In the weeks that followed, my vision was trained and further refined by the kindness of strangers. All winter whenever I went to the marina to look, others were there, and many of them were more seasoned searchers. On my last visit, though, I encountered a couple who, like me, had sought for years without finding. Emboldened by my winter of owls, I now understood how to look and so I took in the slow panorama of the long breakwater. One was out there. I ran down the walkway to my fellow seekers and asked the woman with the telephoto if she’d seen it. Then, because she hadn’t, I directed her toward the exact location.

I can remember another time, at Montrose, when I went in search of long-eared owls I’d heard were there. Some kind soul left a purple hair band hanging on a tree as a pointer, but I’d never have seen them if another birder hadn’t patiently guided my eye exactly to them as I followed his instructions. (Half-way back. See that branch at a 45-degree angle? Look 2/3 along it and then look up.) My happy gasp indicated that I’d found them.

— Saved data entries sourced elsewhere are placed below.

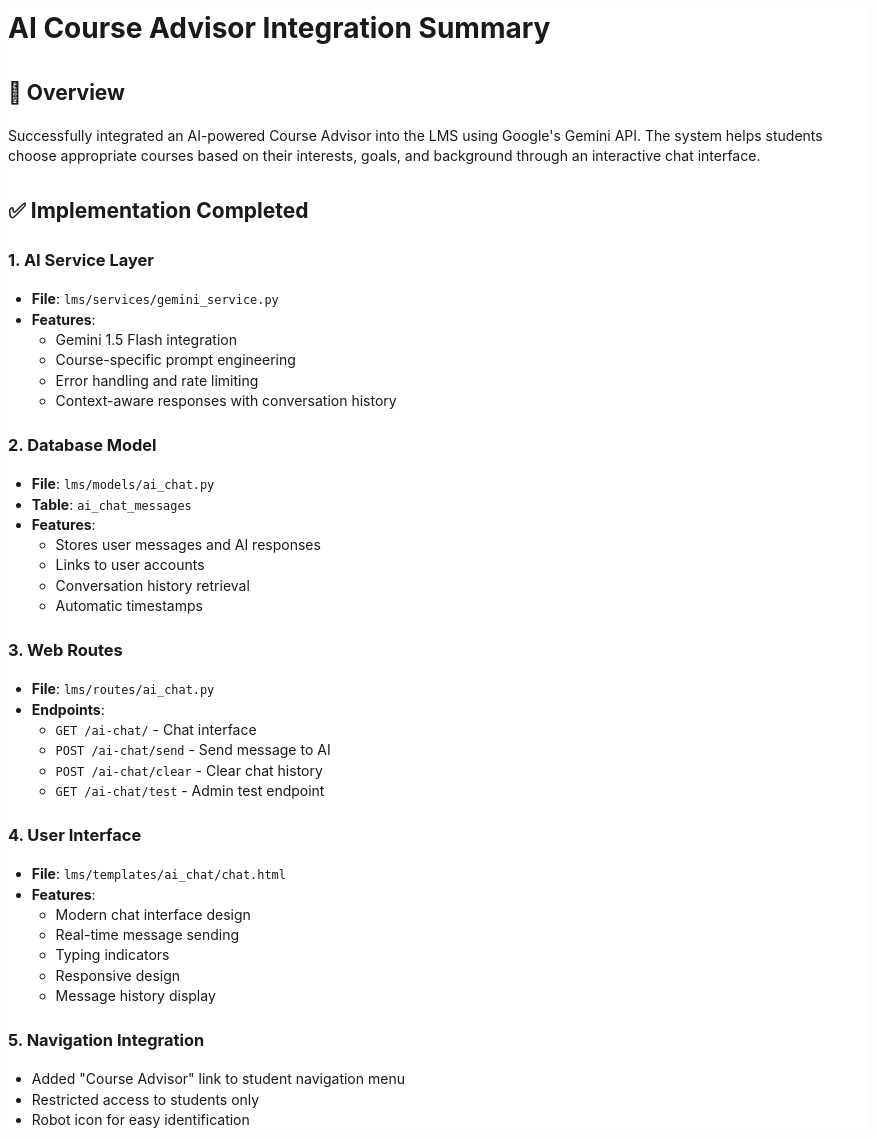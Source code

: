 # AI Course Advisor Integration Summary

## 🎯 Overview
Successfully integrated an AI-powered Course Advisor into the LMS using Google's Gemini API. The system helps students choose appropriate courses based on their interests, goals, and background through an interactive chat interface.

## ✅ Implementation Completed

### 1. **AI Service Layer** 
- **File**: `lms/services/gemini_service.py`
- **Features**: 
  - Gemini 1.5 Flash integration
  - Course-specific prompt engineering
  - Error handling and rate limiting
  - Context-aware responses with conversation history

### 2. **Database Model**
- **File**: `lms/models/ai_chat.py`
- **Table**: `ai_chat_messages`
- **Features**:
  - Stores user messages and AI responses
  - Links to user accounts
  - Conversation history retrieval
  - Automatic timestamps

### 3. **Web Routes**
- **File**: `lms/routes/ai_chat.py`
- **Endpoints**:
  - `GET /ai-chat/` - Chat interface
  - `POST /ai-chat/send` - Send message to AI
  - `POST /ai-chat/clear` - Clear chat history
  - `GET /ai-chat/test` - Admin test endpoint

### 4. **User Interface**
- **File**: `lms/templates/ai_chat/chat.html`
- **Features**:
  - Modern chat interface design
  - Real-time message sending
  - Typing indicators
  - Responsive design
  - Message history display

### 5. **Navigation Integration**
- Added "Course Advisor" link to student navigation menu
- Restricted access to students only
- Robot icon for easy identification
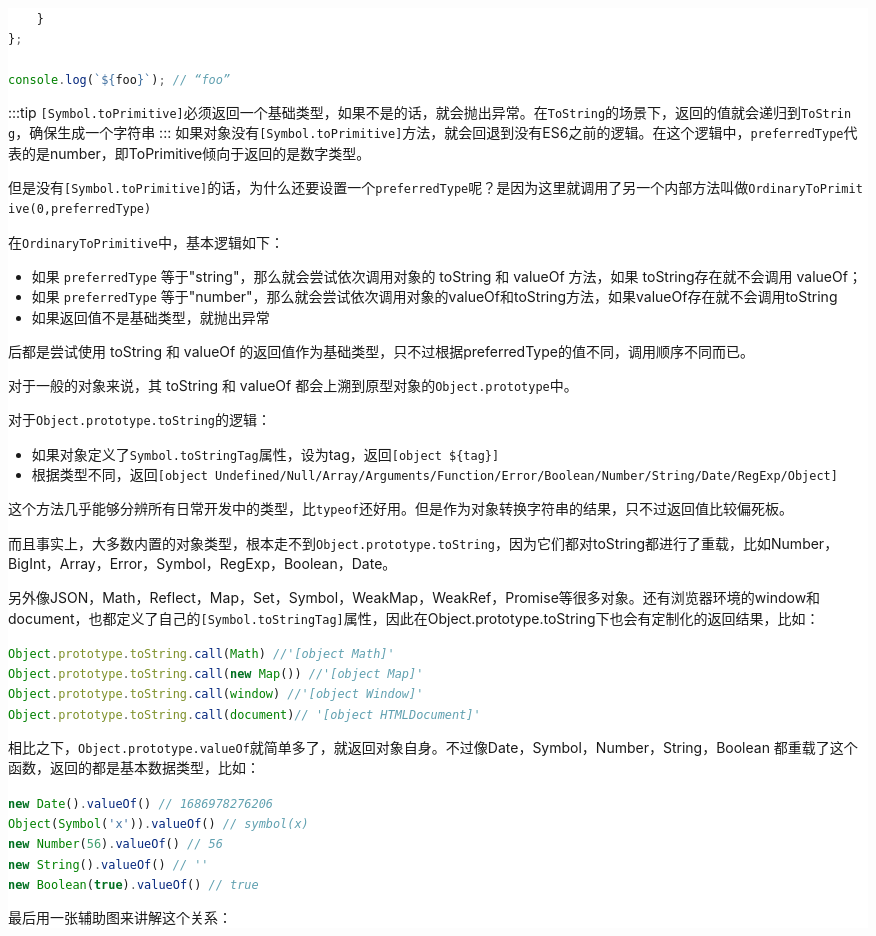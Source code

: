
 ```js
    }
};

console.log(`${foo}`); // “foo”
```
:::tip
`[Symbol.toPrimitive]`必须返回一个基础类型，如果不是的话，就会抛出异常。在`ToString`的场景下，返回的值就会递归到`ToString`，确保生成一个字符串
:::
如果对象没有`[Symbol.toPrimitive]`方法，就会回退到没有ES6之前的逻辑。在这个逻辑中，`preferredType`代表的是number，即ToPrimitive倾向于返回的是数字类型。

但是没有`[Symbol.toPrimitive]`的话，为什么还要设置一个`preferredType`呢？是因为这里就调用了另一个内部方法叫做`OrdinaryToPrimitive(0,preferredType)`

在`OrdinaryToPrimitive`中，基本逻辑如下：
- 如果 `preferredType` 等于"string"，那么就会尝试依次调用对象的 toString 和 valueOf 方法，如果 toString存在就不会调用 valueOf；
- 如果 `preferredType` 等于"number"，那么就会尝试依次调用对象的valueOf和toString方法，如果valueOf存在就不会调用toString
- 如果返回值不是基础类型，就抛出异常

后都是尝试使用 toString 和 valueOf 的返回值作为基础类型，只不过根据preferredType的值不同，调用顺序不同而已。

对于一般的对象来说，其 toString 和 valueOf 都会上溯到原型对象的`Object.prototype`中。

对于`Object.prototype.toString`的逻辑：
- 如果对象定义了`Symbol.toStringTag`属性，设为tag，返回`[object ${tag}]`
- 根据类型不同，返回`[object Undefined/Null/Array/Arguments/Function/Error/Boolean/Number/String/Date/RegExp/Object]`

这个方法几乎能够分辨所有日常开发中的类型，比`typeof`还好用。但是作为对象转换字符串的结果，只不过返回值比较偏死板。

而且事实上，大多数内置的对象类型，根本走不到`Object.prototype.toString`，因为它们都对toString都进行了重载，比如Number，BigInt，Array，Error，Symbol，RegExp，Boolean，Date。

另外像JSON，Math，Reflect，Map，Set，Symbol，WeakMap，WeakRef，Promise等很多对象。还有浏览器环境的window和document，也都定义了自己的`[Symbol.toStringTag]`属性，因此在Object.prototype.toString下也会有定制化的返回结果，比如：
```js
Object.prototype.toString.call(Math) //'[object Math]'
Object.prototype.toString.call(new Map()) //'[object Map]'
Object.prototype.toString.call(window) //'[object Window]'
Object.prototype.toString.call(document)// '[object HTMLDocument]'
```
相比之下，`Object.prototype.valueOf`就简单多了，就返回对象自身。不过像Date，Symbol，Number，String，Boolean 都重载了这个函数，返回的都是基本数据类型，比如：
```js
new Date().valueOf() // 1686978276206
Object(Symbol('x')).valueOf() // symbol(x) 
new Number(56).valueOf() // 56
new String().valueOf() // ''
new Boolean(true).valueOf() // true
```
最后用一张辅助图来讲解这个关系：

Owls are big birds. Snowy owls can be two or two-and-a-half feet tall, with wingspans up to five feet. Such bodies take a lot of energy to support when temperatures are low and food is scarce. They fly a long way to get here and are tired after the journey. And though they come to live among us for a time, all along the lakeshore, they are profoundly wild things. Too much human activity near them and they will give up their search for food to look for another resting place, expending much-needed energy in the flight. And so the caginess of those who post photos on the Internet—“North Side,” “McHenry County,” “South Chicago.” No one wants to be the one who set off a stampede of eager humans to harass a beautiful visitor to exhaustion or starvation.

But when I am on-site at the places where owls are present, I have found that there is an extraordinary happiness among us seekers in pointing each other’s eyes in the right direction. There is pleasure in witnessing someone like ourselves, though a stranger, find the thing they have come looking for. It becomes a shared wonder to hear that little aspiration of amazed joy at someone finding the eye-piece full of the white and black breast of a female, and getting a close enough look to see her head swivel first one way and then the other in that owlish 180-degree rotation.

It strikes me that this is inherently a city creatures experience. In the density of our urban landscapes, we often encounter not only our wild visitors but each other. Snowy owls come like avatars from another world, bearing another way of being into our midst, and though we demur from saying too specifically where we found them, amongst ourselves we like nothing better than to watch the face of another human as she sees what we have seen.

  • Clare Butterfield

    Clare Butterfield is the Executive Director of the Christopher Family Foundation. She is the former Program Director at the Illinois Science and Energy Innovation Foundation, the former Director of Faith in Place, and an ordained Unitarian Universalist community minister.